Recent Developments
As reported to the SEC on April 19, 2022 in the Company's Definitive proxy statement, the board of directors of the Company unanimously approved the Business Combination Agreement, dated as of December 16, 2021 (the "Business Combination Agreement"), by and among the Company, Belgacom International Carrier Services SA/NV, a Belgian limited liability company (société anonyme) (“BICS”), Torino Holding Corp., a Delaware corporation (“TeleSign”), NAAC Holdco, Inc., a Delaware corporation (“New Holdco”), and North Atlantic Acquisition, LLC, a Delaware limited liability company and a direct wholly owned subsidiary of New Holdco (“New SPAC”). In connection with the transactions contemplated by the Business Combination Agreement (the “Business Combination”), New Holdco will be renamed “TeleSign, Inc." (see Note 1.)
On February 21, 2021, concurrently with the execution of the Business Combination Agreement, entered into separate subscription agreements (collectively, the “Subscription Agreements”) with the PIPE Investors, pursuant to which the PIPE Investors agreed to purchase, and the Company agreed that New Holdco will sell to the PIPE Investors, an aggregate of 11,698,750 shares of New Holdco Common Stock (the “PIPE Shares”) in a private placement or placements (the “Private Placements”) for an aggregate purchase price of $107,500,000. The closing of the sale of the PIPE Shares pursuant to the Subscription Agreements will take place substantially concurrently with the closing of the Business Combination and is contingent upon customary closing conditions. The purpose of the Private Placements is to raise additional capital for use by the post-combination company following the closing of the Business Combination.
Refer to our Prospectus, filed with the SEC on May 3, 2022 for additional information.
Results of Operations
We have neither engaged in any operations nor generated any revenues to date.

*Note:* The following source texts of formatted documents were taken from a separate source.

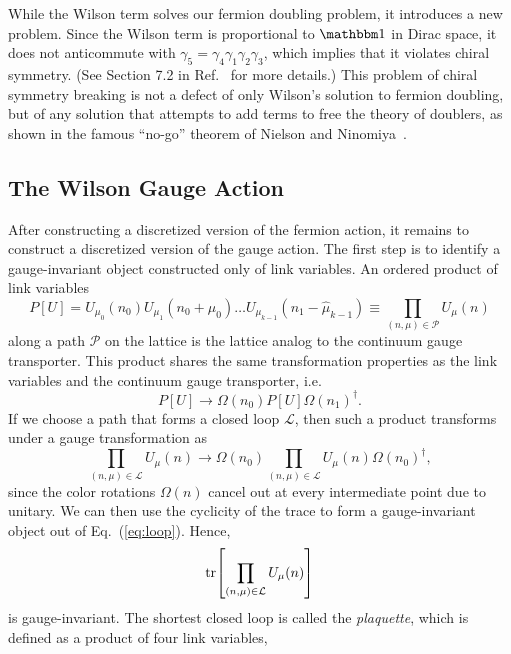 While the Wilson term solves our fermion doubling problem, it introduces a new problem. Since the Wilson term is proportional to $\mathbbm 1$ in Dirac space, it does not anticommute with $\gamma_5 = \gamma_4 \gamma_1 \gamma_2 \gamma_3$, which implies that it violates chiral symmetry. (See Section 7.2 in Ref.~\cite{Gattringer:2010zz} for more details.) This problem of chiral symmetry breaking is not a defect of only Wilson's solution to fermion doubling, but of any solution that attempts to add terms to free the theory of doublers, as shown in the famous ``no-go'' theorem of Nielson and Ninomiya~\cite{Nielsen:1981hk}.
\subsection{The Wilson Gauge Action}
After constructing a discretized version of the fermion action, it remains to construct a discretized version of the gauge action. The first step is to identify a gauge-invariant object constructed only of link variables. An ordered product of link variables
\begin{equation}
    P[U]=U_{\mu_{0}}\left(n_{0}\right) U_{\mu_{1}}\left(n_{0}+\hat{\mu}_{0}\right) \ldots U_{\mu_{k-1}}\left(n_{1}-\hat{\mu}_{k-1}\right) \equiv \prod_{(n, \mu) \in \mathcal{P}} U_{\mu}(n)
\end{equation}
along a path $\mathcal P$ on the lattice is the lattice analog to the continuum gauge transporter. This product shares the same transformation properties as the link variables and the continuum gauge transporter, i.e.
\begin{equation}
    P[U] \rightarrow \Omega\left(n_{0}\right) P[U] \Omega\left(n_{1}\right)^{\dagger}.
\end{equation}
If we choose a path that forms a closed loop $\mathcal L$, then such a product transforms under a gauge transformation as
\begin{equation}\label{eq:loop}
    \prod_{(n, \mu) \in \mathcal{L}} U_{\mu}(n) \rightarrow \Omega\left(n_{0}\right) \prod_{(n, \mu) \in \mathcal{L}} U_{\mu}(n) \Omega\left(n_{0}\right)^{\dagger},
\end{equation}
since the color rotations $\Omega(n)$ cancel out at every intermediate point due to unitary. We can then use the cyclicity of the trace to form a gauge-invariant object out of Eq.~(\ref{eq:loop}). Hence,
\begin{equation}
    \tr[\prod_{(n, \mu) \in \mathcal{L}} U_{\mu}(n)]
\end{equation}
is gauge-invariant. The shortest closed loop is called the \emph{plaquette}, which is defined as a product of four link variables,
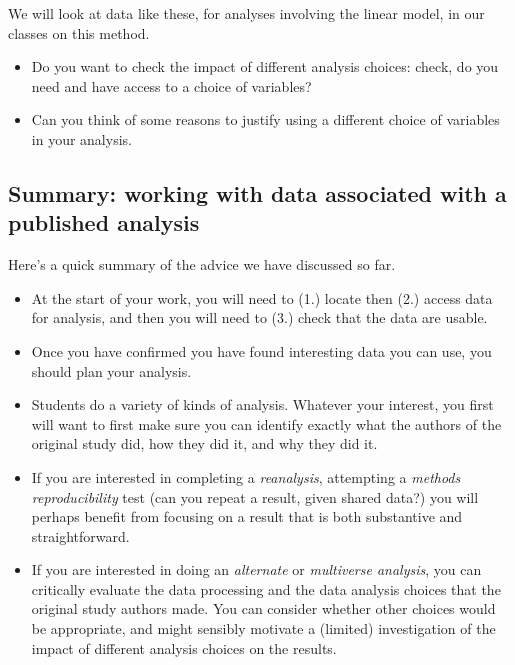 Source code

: \documentclass[
  letterpaper,
  DIV=11,
  numbers=noendperiod]{scrreprt}
\providecommand{\tightlist}{%
  \setlength{\itemsep}{0pt}\setlength{\parskip}{0pt}}\usepackage{longtable,booktabs,array}
\begin{document}
We will look at data like these, for analyses involving the linear
model, in our classes on this method.

\begin{tcolorbox}[enhanced jigsaw, opacitybacktitle=0.6, title=\textcolor{quarto-callout-tip-color}{\faLightbulb}\hspace{0.5em}{Tip}, arc=.35mm, colbacktitle=quarto-callout-tip-color!10!white, colframe=quarto-callout-tip-color-frame, leftrule=.75mm, opacityback=0, breakable, titlerule=0mm, left=2mm, bottomrule=.15mm, toprule=.15mm, colback=white, coltitle=black, bottomtitle=1mm, toptitle=1mm, rightrule=.15mm]

\begin{itemize}
\tightlist
\item
  Do you want to check the impact of different analysis choices: check,
  do you need and have access to a choice of variables?
\item
  Can you think of some reasons to justify using a different choice of
  variables in your analysis.
\end{itemize}

\end{tcolorbox}

\hypertarget{sec-published-analyses-summary}{%
\subsection{Summary: working with data associated with a published
analysis}\label{sec-published-analyses-summary}}

Here's a quick summary of the advice we have discussed so far.

\begin{itemize}
\tightlist
\item
  At the start of your work, you will need to (1.) locate then (2.)
  access data for analysis, and then you will need to (3.) check that
  the data are usable.
\item
  Once you have confirmed you have found interesting data you can use,
  you should plan your analysis.
\item
  Students do a variety of kinds of analysis. Whatever your interest,
  you first will want to first make sure you can identify exactly what
  the authors of the original study did, how they did it, and why they
  did it.
\item
  If you are interested in completing a \emph{reanalysis}, attempting a
  \emph{methods reproducibility} test (can you repeat a result, given
  shared data?) you will perhaps benefit from focusing on a result that
  is both substantive and straightforward.
\item
  If you are interested in doing an \emph{alternate} or \emph{multiverse
  analysis}, you can critically evaluate the data processing and the
  data analysis choices that the original study authors made. You can
  consider whether other choices would be appropriate, and might
  sensibly motivate a (limited) investigation of the impact of different
  analysis choices on the results.
\end{itemize}
\end{document}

Our only activities from inception to March 31, 2022 were organizational activities and those necessary to prepare for our initial public offering, described below, and, after our initial public offering, identifying a target company for an initial business combination and undergoing business combination activities. We do not expect to generate any operating revenues until after completion of our business combination. We generate non-operating income in the form of interest income on marketable securities held in our trust account and will recognize unrealized gains or losses from the changes in the fair values of our Warrants, FPA and Working Capital Loan options. We are incurring expenses as a result of being a public company (for legal, financial reporting, accounting and auditing compliance), as well as due diligence and transaction expenses.

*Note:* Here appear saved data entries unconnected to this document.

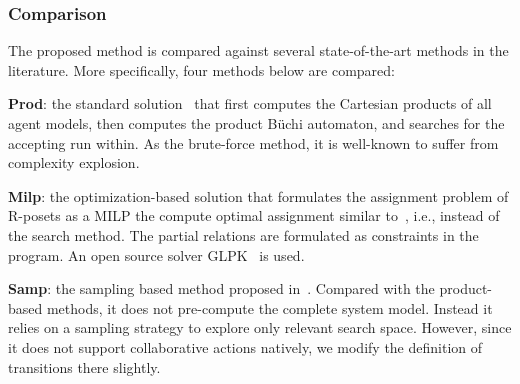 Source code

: \subsubsection{Comparison}\label{subsubsec:compare}
The proposed method is compared against several
state-of-the-art methods in the literature.
More specifically, four methods below are compared:

\textbf{Prod}: the standard solution~\citep{baier2008principles}
that first computes
the Cartesian products of all agent models,
then computes the product B\"uchi automaton,
and searches for the accepting run within.
As the brute-force method,
it is well-known to suffer from complexity explosion.

\textbf{Milp}: the optimization-based solution that
formulates the assignment problem of R-posets as a MILP
the compute optimal assignment similar
to~\citep{luo2021temporal, jones2019scratchs},
i.e., instead of the search method.
The partial relations are formulated as constraints
in the program.
An open source solver GLPK~\citep{makhorin2008glpk} is used.

\textbf{Samp}: the sampling based method proposed
in~\citep{kantaros2020stylus}.
Compared with the product-based methods, it does not pre-compute
the complete system model. Instead it relies on a sampling strategy
to explore only relevant search space.
However, since it does not support collaborative actions natively,
we modify the definition of transitions there slightly.

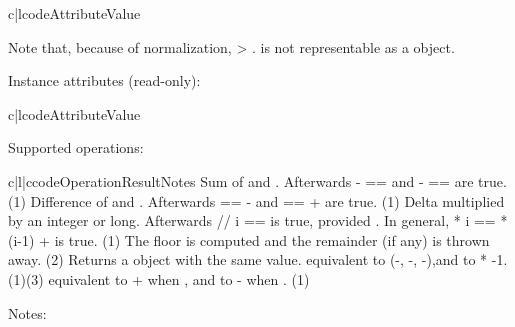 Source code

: \begin{tableii}{c|l}{code}{Attribute}{Value}
\end{tableii}

Note that, because of normalization,  \textgreater
{}.   is not representable as
a  object.

Instance attributes (read-only):

\begin{tableii}{c|l}{code}{Attribute}{Value}
\end{tableii}

Supported operations:

\begin{tableiii}{c|l|c}{code}{Operation}{Result}{Notes}
          {Sum of  and .
           Afterwards - ==  and -
           ==  are true.}
          {(1)}
          {Difference of  and . Afterwards  ==
            -  and  ==  +  are
           true.}
          {(1)}
          {Delta multiplied by an integer or long.
           Afterwards  // i ==  is true, provided .
           In general,  * i ==  * (i-1) +  is true.}
          {(1)}
          {The floor is computed and the remainder (if any) is thrown away.}
          {(2)}
          {Returns a  object with the same value.}
          {}
          {equivalent to (-, -,
           -),and to * -1.}
          {(1)(3)}
          {equivalent to + when , and to - when
           .}
          {(1)}


\end{tableiii}
\noindent
Notes:

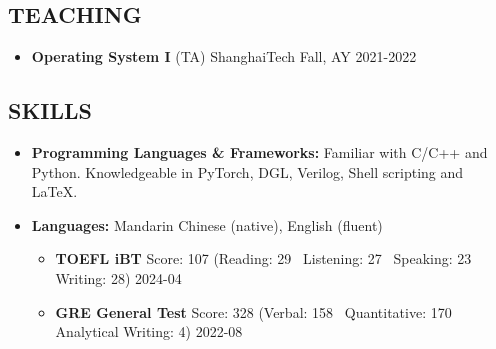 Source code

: \documentclass[a4paper,10pt]{ctexart} %
\begin{document}
\begin{keepsection}
\subsection{TEACHING}

    \begin{itemize}
        \item \textbf{Operating System I} (TA) \hfill ShanghaiTech \quad Fall, AY 2021-2022
    \end{itemize}
\end{keepsection}



\begin{keepsection}

\section{SKILLS}
\begin{itemize}
    \item \textbf{Programming Languages \& Frameworks:} Familiar with C/C++ and Python. Knowledgeable in PyTorch, DGL, Verilog, Shell scripting and \LaTeX.
    \item \textbf{Languages:} Mandarin Chinese (native), English (fluent)
        \begin{itemize}
            \item \textbf{TOEFL iBT} \quad Score: 107 {\small (Reading: 29 \, Listening: 27 \, Speaking: 23 \, Writing: 28)} \hfill 2024-04
            \item \textbf{GRE General Test} \quad Score: 328 {\small (Verbal: 158 \, Quantitative: 170 \, Analytical Writing: 4)} \hfill 2022-08
        \end{itemize}
\end{itemize}

\end{keepsection}


\end{document}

For the three months ended March 31, 2022, we had net income of $9,123,716, driven by an unrealized gain on the change in the fair value of our warrants of $8,351,398, our forward purchase agreement of $1,416,999 and interest income on investments in our trust of $31,758, partially offset by operating costs of $676,439.
For the three months ended March 31, 2021, we had net income of $12,804,444, which consisted of interest income on marketable securities held in the trust account of $42,703, unrealized gain on the change in fair value of warrants of $11,937,300 and unrealized gain on the change in fair value of the forward purchase agreement of $1,991,274 partially offset by formation and operating costs of $308,636 and allocation of offering costs associated with warrant issuance and contingent forward purchase units of $858,197.
Liquidity and Capital Resources
On January 26, 2021, the Company consummated the initial public offering of 37,950,000 units (the “Units” and, with respect to the ordinary shares included in the Units being offered, the “Public Shares”), including 4,950,000 Units issued pursuant to the full exercise of the underwriters’ over-allotment option, at $10.00 per Unit, generating gross proceeds of $379,500,000.
Simultaneously with the closing of our initial public offering, the Company consummated the sale of 7,126,667 Private Placement Warrants (the “Private Placement Warrants”) at a price of $1.50 per Private Placement Warrant in a private placement to the Sponsor, generating total gross proceeds of $10,690,000.